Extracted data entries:
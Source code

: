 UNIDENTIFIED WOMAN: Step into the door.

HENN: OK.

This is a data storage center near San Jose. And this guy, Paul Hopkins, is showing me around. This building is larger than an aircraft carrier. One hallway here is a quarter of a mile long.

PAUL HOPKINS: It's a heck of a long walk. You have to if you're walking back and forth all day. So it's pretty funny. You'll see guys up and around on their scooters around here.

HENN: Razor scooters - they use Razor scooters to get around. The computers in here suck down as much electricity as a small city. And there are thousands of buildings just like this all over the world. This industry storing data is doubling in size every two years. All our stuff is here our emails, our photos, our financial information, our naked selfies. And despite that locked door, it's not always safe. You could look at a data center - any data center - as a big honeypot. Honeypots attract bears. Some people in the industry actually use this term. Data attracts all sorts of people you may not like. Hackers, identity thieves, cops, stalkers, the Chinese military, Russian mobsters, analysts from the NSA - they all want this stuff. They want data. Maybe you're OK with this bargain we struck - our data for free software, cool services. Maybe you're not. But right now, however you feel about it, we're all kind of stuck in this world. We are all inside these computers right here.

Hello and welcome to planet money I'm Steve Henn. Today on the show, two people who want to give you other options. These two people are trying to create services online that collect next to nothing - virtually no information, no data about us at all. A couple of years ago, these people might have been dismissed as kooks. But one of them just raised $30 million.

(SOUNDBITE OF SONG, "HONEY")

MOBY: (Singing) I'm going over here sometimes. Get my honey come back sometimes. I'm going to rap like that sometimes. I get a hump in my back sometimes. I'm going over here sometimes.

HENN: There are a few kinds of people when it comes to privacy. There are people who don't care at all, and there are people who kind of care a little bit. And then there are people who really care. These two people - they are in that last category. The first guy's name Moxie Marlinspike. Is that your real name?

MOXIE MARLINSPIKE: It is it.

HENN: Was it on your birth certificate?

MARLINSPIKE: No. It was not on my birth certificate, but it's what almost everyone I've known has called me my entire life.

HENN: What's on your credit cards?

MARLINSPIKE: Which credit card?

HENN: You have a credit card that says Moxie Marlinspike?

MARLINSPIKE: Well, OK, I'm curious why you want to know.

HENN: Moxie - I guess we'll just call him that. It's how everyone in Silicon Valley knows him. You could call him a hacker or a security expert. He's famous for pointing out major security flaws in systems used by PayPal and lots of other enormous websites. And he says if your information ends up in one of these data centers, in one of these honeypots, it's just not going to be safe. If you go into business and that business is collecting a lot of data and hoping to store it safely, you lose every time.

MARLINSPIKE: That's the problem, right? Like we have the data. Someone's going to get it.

• [Instructions for the task]: Gather each line in these records that contains the string "long".

• [Result]:
This is a data storage center near San Jose. And this guy, Paul Hopkins, is showing me around. This building is larger than an aircraft carrier. One hallway here is a quarter of a mile long.
PAUL HOPKINS: It's a heck of a long walk. You have to if you're walking back and forth all day. So it's pretty funny. You'll see guys up and around on their scooters around here.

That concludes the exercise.